Repeal of the Final Medicaid and CHIP Eligibility and Enrollment Rule: In September 2023 and April 2024, the Centers for Medicare and Medicaid Services finalized both parts of a major rule related to Medicaid and the Children’s Health Insurance Program (CHIP) that, as our supportive public comments on the proposed rule and our subsequent explanation demonstrated, will significantly improve the eligibility and enrollment process for Medicaid and CHIP. Among its provisions, the final rule eliminates certain access barriers for children enrolled in CHIP; facilitates transitions between programs; adjusts and strengthens enrollment and renewal requirements for most individuals in Medicaid; establishes beneficiary protections with respect to returned mail; creates time requirements for eligibility redeterminations; eliminates other outdated barriers to coverage; modernizes recordkeeping requirements; and significantly improves participation in the Medicare Savings Programs (MSPs), which help low-income Medicare beneficiaries pay their premiums and/or cost-sharing. If fully implemented by state Medicaid and CHIP programs, the final rule will increase beneficiary participation and expand health coverage to more eligible children, families, and other low-income adults. According to the summary of the markups, the budget resolution marked up before the second part of the rule was finalized would block the rule (which would presumably mean eliminating the regulatory changes included in both parts of the final rule). The report accompanying the budget resolution also supports “policies to improve the integrity of the Medicaid program, reduce improper payments, and strengthen verification of enrollees’ eligibility…” Although no further details are provided, this presumably means that states will have to impose far more red tape and make it harder for eligible individuals and families to apply for, enroll in, and renew their Medicaid coverage.
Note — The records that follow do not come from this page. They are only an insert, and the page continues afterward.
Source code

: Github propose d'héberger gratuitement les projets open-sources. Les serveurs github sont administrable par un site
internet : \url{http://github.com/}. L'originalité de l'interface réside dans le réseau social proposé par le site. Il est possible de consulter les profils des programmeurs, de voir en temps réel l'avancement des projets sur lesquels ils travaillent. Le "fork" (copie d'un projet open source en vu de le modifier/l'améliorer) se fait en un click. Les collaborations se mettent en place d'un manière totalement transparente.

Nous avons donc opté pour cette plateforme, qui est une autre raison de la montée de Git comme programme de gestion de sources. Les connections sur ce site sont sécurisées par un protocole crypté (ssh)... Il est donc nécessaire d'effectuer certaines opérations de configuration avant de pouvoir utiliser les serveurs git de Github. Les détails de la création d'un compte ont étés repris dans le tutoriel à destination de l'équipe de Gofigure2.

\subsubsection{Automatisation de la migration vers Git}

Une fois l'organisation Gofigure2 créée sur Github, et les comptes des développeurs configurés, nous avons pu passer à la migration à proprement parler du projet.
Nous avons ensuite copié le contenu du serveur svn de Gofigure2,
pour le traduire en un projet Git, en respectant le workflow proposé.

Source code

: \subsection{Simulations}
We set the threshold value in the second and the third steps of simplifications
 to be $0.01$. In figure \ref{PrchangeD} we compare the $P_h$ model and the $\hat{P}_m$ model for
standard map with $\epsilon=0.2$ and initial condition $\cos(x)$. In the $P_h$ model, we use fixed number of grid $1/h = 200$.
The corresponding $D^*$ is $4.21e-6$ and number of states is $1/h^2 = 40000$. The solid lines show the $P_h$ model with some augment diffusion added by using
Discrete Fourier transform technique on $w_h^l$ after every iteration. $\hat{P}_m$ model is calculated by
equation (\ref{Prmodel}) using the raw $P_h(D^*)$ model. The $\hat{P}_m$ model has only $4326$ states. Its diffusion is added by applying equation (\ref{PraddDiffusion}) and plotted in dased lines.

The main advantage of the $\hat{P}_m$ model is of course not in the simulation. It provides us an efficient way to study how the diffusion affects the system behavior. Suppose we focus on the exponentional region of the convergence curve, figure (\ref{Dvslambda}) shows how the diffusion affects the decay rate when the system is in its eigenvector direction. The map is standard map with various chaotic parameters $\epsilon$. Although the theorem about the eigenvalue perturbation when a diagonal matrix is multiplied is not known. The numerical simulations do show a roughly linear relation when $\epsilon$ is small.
Reduction in Medicaid grant rate for the District of Columbia: Under federal law, the regular FMAP for DC is 70 percent. (Under the formula for calculating Medicaid grant rates, which is based on relative per capita income, DC would likely have only the minimum FMAP of 50 percent instead.) The budget resolution would “end special FMAP treatment for DC.” This likely means cutting DC’s FMAP from the current 70 percent (which was implemented to reflect the high need for Medicaid coverage among the District’s low-income residents) to 50 percent. This would shift significant costs to the District government and force the District to make severe cuts to its Medicaid program, including reductions in eligibility, benefits, and benefit rates.